Japan PM to attend Sochi Olympics, meet Putin

TOKYO - Japanese Prime Minister Shinzo Abe will attend the opening ceremony of the Sochi Winter Olympics before holding his fifth summit with Russian President Vladimir Putin, an official said Tuesday.

The talks are a further sign of an improving relationship between Tokyo and Moscow since Abe took office in December 2012.

Building trust between the leaders is important for progress towards a bilateral peace treaty that has been hampered by decades-old territorial disputes, Chief Cabinet Secretary Yoshihide Suga said.

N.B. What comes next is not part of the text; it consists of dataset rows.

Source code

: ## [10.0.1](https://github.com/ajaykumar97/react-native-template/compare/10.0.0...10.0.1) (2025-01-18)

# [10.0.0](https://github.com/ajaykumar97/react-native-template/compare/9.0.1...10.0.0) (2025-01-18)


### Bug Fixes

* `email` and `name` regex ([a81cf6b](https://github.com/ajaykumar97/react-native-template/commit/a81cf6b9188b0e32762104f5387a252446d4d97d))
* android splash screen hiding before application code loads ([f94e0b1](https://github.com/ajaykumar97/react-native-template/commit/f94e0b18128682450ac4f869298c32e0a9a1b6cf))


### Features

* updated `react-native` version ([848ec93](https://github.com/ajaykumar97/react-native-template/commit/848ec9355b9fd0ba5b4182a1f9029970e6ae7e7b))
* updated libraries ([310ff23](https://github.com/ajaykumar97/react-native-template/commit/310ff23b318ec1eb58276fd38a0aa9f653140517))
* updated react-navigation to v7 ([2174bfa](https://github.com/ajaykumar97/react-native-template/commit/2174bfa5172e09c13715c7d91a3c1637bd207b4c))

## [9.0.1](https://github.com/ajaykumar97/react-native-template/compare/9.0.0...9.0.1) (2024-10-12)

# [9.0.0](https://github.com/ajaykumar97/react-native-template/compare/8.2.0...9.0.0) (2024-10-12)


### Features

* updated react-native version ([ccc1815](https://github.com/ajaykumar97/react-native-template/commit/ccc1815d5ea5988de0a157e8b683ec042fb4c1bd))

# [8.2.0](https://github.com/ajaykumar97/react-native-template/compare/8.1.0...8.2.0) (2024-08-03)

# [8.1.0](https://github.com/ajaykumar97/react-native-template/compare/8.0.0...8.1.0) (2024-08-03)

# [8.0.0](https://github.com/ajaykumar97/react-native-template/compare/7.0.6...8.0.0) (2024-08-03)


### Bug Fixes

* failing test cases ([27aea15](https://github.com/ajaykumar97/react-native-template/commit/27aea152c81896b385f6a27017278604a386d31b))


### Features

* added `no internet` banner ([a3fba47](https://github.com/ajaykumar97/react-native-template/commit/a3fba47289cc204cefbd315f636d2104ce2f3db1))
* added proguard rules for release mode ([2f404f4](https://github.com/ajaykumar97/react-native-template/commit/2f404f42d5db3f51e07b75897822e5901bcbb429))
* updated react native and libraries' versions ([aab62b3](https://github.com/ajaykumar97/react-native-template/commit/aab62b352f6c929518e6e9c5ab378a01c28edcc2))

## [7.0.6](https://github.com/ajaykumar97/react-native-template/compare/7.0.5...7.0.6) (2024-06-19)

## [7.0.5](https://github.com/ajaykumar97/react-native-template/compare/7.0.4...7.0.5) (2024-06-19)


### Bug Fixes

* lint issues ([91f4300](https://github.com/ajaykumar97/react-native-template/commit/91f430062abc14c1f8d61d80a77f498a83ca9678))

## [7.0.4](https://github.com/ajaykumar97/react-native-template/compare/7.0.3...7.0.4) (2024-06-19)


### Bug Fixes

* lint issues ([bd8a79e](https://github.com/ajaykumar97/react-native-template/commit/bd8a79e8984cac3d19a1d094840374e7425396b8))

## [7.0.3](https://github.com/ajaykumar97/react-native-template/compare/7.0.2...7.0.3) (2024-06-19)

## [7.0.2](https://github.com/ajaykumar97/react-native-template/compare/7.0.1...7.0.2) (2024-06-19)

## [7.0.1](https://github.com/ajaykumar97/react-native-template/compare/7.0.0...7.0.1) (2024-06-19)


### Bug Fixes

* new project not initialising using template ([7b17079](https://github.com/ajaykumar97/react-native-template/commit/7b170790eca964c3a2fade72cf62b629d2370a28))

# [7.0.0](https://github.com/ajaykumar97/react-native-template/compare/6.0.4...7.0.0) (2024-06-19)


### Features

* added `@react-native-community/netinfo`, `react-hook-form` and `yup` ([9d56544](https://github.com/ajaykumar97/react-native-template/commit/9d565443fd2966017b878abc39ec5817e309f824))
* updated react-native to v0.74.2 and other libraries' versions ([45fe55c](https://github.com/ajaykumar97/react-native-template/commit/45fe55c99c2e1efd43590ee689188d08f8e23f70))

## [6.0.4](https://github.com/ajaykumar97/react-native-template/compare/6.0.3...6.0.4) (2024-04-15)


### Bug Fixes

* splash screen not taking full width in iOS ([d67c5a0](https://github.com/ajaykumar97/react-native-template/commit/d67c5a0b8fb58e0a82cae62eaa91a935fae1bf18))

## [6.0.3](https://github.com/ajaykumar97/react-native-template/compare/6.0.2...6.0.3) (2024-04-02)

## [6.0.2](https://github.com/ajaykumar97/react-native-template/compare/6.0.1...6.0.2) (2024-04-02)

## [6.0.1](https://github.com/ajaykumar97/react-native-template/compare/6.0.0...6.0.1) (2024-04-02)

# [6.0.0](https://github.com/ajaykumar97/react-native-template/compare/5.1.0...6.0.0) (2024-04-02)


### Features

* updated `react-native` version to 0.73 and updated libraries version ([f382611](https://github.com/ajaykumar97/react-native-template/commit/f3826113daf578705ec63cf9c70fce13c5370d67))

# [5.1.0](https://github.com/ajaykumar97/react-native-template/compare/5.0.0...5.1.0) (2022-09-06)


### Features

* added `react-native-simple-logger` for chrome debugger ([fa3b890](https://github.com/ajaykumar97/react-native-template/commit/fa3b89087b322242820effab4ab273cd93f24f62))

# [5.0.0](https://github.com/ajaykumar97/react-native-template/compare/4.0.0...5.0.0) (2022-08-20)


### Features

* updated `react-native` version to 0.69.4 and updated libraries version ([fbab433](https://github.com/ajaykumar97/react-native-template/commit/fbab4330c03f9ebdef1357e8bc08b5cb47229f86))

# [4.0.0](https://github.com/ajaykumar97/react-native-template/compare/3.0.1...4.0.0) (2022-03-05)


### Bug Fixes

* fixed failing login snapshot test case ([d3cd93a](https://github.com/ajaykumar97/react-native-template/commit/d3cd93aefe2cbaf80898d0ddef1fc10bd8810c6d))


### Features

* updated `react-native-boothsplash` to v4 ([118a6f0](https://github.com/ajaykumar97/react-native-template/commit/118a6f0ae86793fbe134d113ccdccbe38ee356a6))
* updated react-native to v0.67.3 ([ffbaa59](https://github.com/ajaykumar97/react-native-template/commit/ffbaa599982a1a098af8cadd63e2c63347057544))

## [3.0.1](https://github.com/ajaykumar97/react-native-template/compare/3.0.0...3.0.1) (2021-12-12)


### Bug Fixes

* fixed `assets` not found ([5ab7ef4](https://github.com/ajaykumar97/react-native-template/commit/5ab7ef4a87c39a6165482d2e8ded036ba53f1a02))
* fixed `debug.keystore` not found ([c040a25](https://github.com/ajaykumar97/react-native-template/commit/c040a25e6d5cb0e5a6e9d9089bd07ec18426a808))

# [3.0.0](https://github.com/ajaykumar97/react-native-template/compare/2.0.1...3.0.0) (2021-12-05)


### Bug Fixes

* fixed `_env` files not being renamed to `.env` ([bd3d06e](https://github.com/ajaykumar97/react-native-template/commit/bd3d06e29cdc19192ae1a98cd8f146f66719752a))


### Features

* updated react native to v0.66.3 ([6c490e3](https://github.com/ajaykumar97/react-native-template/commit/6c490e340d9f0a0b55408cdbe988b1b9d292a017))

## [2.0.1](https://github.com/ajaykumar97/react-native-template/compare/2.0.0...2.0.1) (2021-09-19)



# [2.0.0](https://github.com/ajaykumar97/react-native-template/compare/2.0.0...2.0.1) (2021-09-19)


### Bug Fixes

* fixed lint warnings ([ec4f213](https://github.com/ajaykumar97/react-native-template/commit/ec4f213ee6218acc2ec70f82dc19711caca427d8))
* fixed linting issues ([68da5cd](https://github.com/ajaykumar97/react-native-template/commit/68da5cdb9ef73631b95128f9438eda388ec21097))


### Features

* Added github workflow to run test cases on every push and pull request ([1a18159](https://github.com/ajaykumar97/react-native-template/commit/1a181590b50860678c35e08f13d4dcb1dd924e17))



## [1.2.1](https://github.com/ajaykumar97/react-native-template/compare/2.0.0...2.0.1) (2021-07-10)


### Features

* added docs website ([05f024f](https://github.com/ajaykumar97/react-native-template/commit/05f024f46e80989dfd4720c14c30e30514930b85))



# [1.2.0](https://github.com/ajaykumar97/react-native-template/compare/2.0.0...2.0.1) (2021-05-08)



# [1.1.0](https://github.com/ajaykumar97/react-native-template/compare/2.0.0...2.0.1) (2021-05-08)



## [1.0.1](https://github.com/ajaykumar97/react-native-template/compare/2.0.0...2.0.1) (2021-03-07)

However Abe's scheduled attendance puts him out of step with ally the United States and with Germany, whose leaders are unlikely to be at the February 7 event amid international unease at what is seen as illiberal Russian legislation.

Russia's adoption in June of a law prohibiting the dissemination of information about homosexuality to minors has sparked protests from human rights groups and calls for a boycott of the country's first post-Soviet Olympic Games.

In contrast with many other developed countries, gay rights do not register much as an issue on the Japanese public's radar, although society at large is reasonably tolerant.

Abe, whose year in office has been marked by some fairly fast-paced diplomacy, would like to resolve a dispute over contested islands, which Japan claims as the Northern Territories, but Russia administers as the Southern Kurils.

Hours before his departure for Sochi, Abe will be at an annual ceremony calling for the return of the territories seized by Soviet troops as World War II thundered to a close, Suga said.